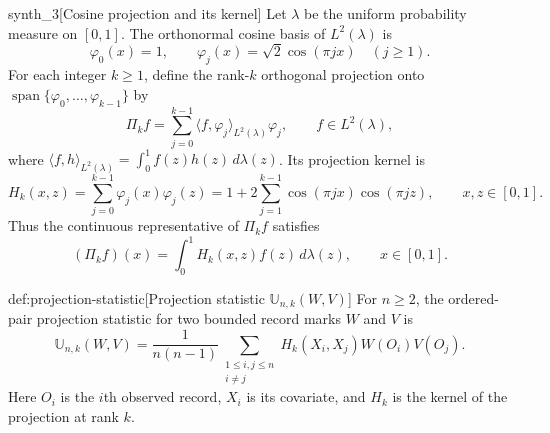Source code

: \begin{definitionv}{synth_3}[Cosine projection and its kernel]
Let \(\lambda\) be the uniform probability measure on \([0,1]\). The orthonormal cosine basis of \(L^2(\lambda)\) is
\[
\varphi_0(x)=1,\qquad
\varphi_j(x)=\sqrt{2}\cos(\pi jx)\quad(j\ge1).
\]
For each integer \(k\ge1\), define the rank-\(k\) orthogonal projection onto \(\operatorname{span}\{\varphi_0,\ldots,\varphi_{k-1}\}\) by
\[
\Pi_k f
=\sum_{j=0}^{k-1}\langle f,\varphi_j\rangle_{L^2(\lambda)}\varphi_j,
\qquad f\in L^2(\lambda),
\]
where \(\langle f,h\rangle_{L^2(\lambda)}=\int_0^1 f(z)h(z)\,d\lambda(z)\). Its projection kernel is
\[
H_k(x,z)=\sum_{j=0}^{k-1}\varphi_j(x)\varphi_j(z)
=1+2\sum_{j=1}^{k-1}\cos(\pi jx)\cos(\pi jz),
\qquad x,z\in[0,1].
\]
Thus the continuous representative of \(\Pi_k f\) satisfies
\[
(\Pi_k f)(x)=\int_0^1 H_k(x,z)f(z)\,d\lambda(z),
\qquad x\in[0,1].
\]
\end{definitionv}

\begin{definitionv}{def:projection-statistic}[Projection statistic $\mathbb U_{n,k}(W,V)$]
For \(n\ge2\), the ordered-pair projection statistic for two bounded record marks \(W\) and \(V\) is
\[
\mathbb U_{n,k}(W,V)
=
\frac{1}{n(n-1)}
\sum_{\substack{1\le i,j\le n\\ i\ne j}}
H_k(X_i,X_j)W(O_i)V(O_j).
\]
Here \(O_i\) is the \(i\)th observed record, \(X_i\) is its covariate, and \(H_k\) is the kernel of the projection at rank \(k\).
\end{definitionv}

_ _ _ _ _ _ _

**THE PROBLEM**
Take every line above that includes "record" and list it.

**ANSWER FOR THE TASK**
For \(n\ge2\), the ordered-pair projection statistic for two bounded record marks \(W\) and \(V\) is
Here \(O_i\) is the \(i\)th observed record, \(X_i\) is its covariate, and \(H_k\) is the kernel of the projection at rank \(k\).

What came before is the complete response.